Using fewer stop codons, of course the coverage has to go up a little (because you'll falsely extend some true coding regions, if you don't count their true stop codon as a stop), so those ratios are always >1. But in recoded phage, the difference is dramatic, and you will be able to identify the two TAG-recoded and two TGA-recoded phage genomes. Which are they?

allowed modules

You need a random number generator, which is not in basic Python.

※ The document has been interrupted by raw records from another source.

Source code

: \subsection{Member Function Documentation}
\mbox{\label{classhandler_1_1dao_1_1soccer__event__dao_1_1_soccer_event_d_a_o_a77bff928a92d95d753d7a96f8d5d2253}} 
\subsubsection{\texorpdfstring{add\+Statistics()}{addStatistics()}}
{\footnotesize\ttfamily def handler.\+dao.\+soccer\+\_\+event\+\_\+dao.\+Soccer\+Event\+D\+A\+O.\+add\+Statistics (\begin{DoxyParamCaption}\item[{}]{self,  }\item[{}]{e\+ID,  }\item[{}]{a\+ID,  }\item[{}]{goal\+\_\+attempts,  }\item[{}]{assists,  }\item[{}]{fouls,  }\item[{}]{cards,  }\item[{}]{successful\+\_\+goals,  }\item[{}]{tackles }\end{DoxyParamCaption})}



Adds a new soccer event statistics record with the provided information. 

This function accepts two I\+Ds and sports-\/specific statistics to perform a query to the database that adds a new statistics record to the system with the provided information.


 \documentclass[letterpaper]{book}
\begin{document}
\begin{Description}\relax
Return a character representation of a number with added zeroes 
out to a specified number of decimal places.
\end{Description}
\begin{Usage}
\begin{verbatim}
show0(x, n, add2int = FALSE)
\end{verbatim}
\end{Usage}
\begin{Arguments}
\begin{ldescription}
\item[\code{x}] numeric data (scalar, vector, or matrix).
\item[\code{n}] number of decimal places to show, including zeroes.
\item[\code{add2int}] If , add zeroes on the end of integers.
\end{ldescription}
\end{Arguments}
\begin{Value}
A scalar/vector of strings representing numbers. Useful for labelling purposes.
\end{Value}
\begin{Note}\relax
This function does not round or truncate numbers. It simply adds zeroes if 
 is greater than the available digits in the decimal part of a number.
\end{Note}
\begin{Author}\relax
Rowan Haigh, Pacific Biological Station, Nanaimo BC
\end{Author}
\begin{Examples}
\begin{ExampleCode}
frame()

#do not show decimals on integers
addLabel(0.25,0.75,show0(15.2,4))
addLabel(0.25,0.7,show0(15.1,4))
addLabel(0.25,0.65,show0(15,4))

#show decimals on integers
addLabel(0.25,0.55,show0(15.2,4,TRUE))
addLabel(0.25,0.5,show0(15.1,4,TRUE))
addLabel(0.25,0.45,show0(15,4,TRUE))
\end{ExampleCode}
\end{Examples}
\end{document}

You can import numpy as np and use NumPy np.random* functions, or you can use Python's standard random built-in module, as explained in the lecture. Otherwise, all basic python; no other imports.

turning in your work

Submit your Jupyter notebook page (a .ipynb file) to the course Canvas page under the Assignments tab. Name your file <LastName><FirstName>_<psetnumber>.ipynb; for example, mine would be EddySean_01.ipynb.

We grade your psets as if they're lab reports. The quality of your text explanations of what you're doing (and why) are just as important as getting your code to work. We want to see you discuss both your analysis code and your biological interpretations.